** TASK MATERIAL follows **

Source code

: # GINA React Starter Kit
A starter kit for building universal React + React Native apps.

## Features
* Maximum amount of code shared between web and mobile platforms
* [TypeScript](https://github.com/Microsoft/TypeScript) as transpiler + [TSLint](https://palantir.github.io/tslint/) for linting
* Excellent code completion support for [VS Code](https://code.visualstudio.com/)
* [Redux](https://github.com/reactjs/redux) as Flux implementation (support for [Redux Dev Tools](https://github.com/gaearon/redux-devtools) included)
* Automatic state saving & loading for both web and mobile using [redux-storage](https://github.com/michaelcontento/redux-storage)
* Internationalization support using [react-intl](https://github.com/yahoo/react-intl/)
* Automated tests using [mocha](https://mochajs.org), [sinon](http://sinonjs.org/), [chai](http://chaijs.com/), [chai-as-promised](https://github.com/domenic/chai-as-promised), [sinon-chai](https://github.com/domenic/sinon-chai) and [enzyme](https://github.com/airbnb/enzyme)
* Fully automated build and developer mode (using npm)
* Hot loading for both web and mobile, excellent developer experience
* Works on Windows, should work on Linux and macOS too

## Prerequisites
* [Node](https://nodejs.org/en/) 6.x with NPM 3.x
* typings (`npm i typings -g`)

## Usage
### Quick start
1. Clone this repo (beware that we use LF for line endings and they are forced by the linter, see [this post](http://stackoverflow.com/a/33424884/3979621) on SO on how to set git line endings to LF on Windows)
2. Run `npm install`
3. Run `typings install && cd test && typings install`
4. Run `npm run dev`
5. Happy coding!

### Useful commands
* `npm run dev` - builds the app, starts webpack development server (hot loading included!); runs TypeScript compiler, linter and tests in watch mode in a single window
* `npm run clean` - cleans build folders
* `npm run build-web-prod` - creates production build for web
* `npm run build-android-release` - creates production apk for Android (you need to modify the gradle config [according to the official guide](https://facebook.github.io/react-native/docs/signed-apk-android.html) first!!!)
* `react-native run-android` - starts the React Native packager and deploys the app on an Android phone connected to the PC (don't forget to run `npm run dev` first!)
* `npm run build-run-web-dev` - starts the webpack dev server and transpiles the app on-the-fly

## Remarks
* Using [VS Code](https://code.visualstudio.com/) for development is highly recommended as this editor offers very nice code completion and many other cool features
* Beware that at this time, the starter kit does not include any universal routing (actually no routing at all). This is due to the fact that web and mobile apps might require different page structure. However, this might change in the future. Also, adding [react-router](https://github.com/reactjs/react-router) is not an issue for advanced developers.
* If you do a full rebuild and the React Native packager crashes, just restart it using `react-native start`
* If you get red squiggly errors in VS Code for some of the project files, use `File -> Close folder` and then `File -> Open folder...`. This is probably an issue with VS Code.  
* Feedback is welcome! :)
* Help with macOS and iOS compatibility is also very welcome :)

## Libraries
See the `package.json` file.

** End of TASK MATERIAL **

▶ TASK GOAL
Each line must be given again exactly as written above.

▶ TASK RESULT
Source code

: # GINA React Starter Kit
A starter kit for building universal React + React Native apps.

## Features
* Maximum amount of code shared between web and mobile platforms
* [TypeScript](https://github.com/Microsoft/TypeScript) as transpiler + [TSLint](https://palantir.github.io/tslint/) for linting
* Excellent code completion support for [VS Code](https://code.visualstudio.com/)
* [Redux](https://github.com/reactjs/redux) as Flux implementation (support for [Redux Dev Tools](https://github.com/gaearon/redux-devtools) included)
* Automatic state saving & loading for both web and mobile using [redux-storage](https://github.com/michaelcontento/redux-storage)
* Internationalization support using [react-intl](https://github.com/yahoo/react-intl/)
* Automated tests using [mocha](https://mochajs.org), [sinon](http://sinonjs.org/), [chai](http://chaijs.com/), [chai-as-promised](https://github.com/domenic/chai-as-promised), [sinon-chai](https://github.com/domenic/sinon-chai) and [enzyme](https://github.com/airbnb/enzyme)
* Fully automated build and developer mode (using npm)
* Hot loading for both web and mobile, excellent developer experience
* Works on Windows, should work on Linux and macOS too

## Prerequisites
* [Node](https://nodejs.org/en/) 6.x with NPM 3.x
* typings (`npm i typings -g`)

## Usage
### Quick start
1. Clone this repo (beware that we use LF for line endings and they are forced by the linter, see [this post](http://stackoverflow.com/a/33424884/3979621) on SO on how to set git line endings to LF on Windows)
2. Run `npm install`
3. Run `typings install && cd test && typings install`
4. Run `npm run dev`
5. Happy coding!

### Useful commands
* `npm run dev` - builds the app, starts webpack development server (hot loading included!); runs TypeScript compiler, linter and tests in watch mode in a single window
* `npm run clean` - cleans build folders
* `npm run build-web-prod` - creates production build for web
* `npm run build-android-release` - creates production apk for Android (you need to modify the gradle config [according to the official guide](https://facebook.github.io/react-native/docs/signed-apk-android.html) first!!!)
* `react-native run-android` - starts the React Native packager and deploys the app on an Android phone connected to the PC (don't forget to run `npm run dev` first!)
* `npm run build-run-web-dev` - starts the webpack dev server and transpiles the app on-the-fly

## Remarks
* Using [VS Code](https://code.visualstudio.com/) for development is highly recommended as this editor offers very nice code completion and many other cool features
* Beware that at this time, the starter kit does not include any universal routing (actually no routing at all). This is due to the fact that web and mobile apps might require different page structure. However, this might change in the future. Also, adding [react-router](https://github.com/reactjs/react-router) is not an issue for advanced developers.
* If you do a full rebuild and the React Native packager crashes, just restart it using `react-native start`
* If you get red squiggly errors in VS Code for some of the project files, use `File -> Close folder` and then `File -> Open folder...`. This is probably an issue with VS Code.  
* Feedback is welcome! :)
* Help with macOS and iOS compatibility is also very welcome :)

## Libraries
See the `package.json` file.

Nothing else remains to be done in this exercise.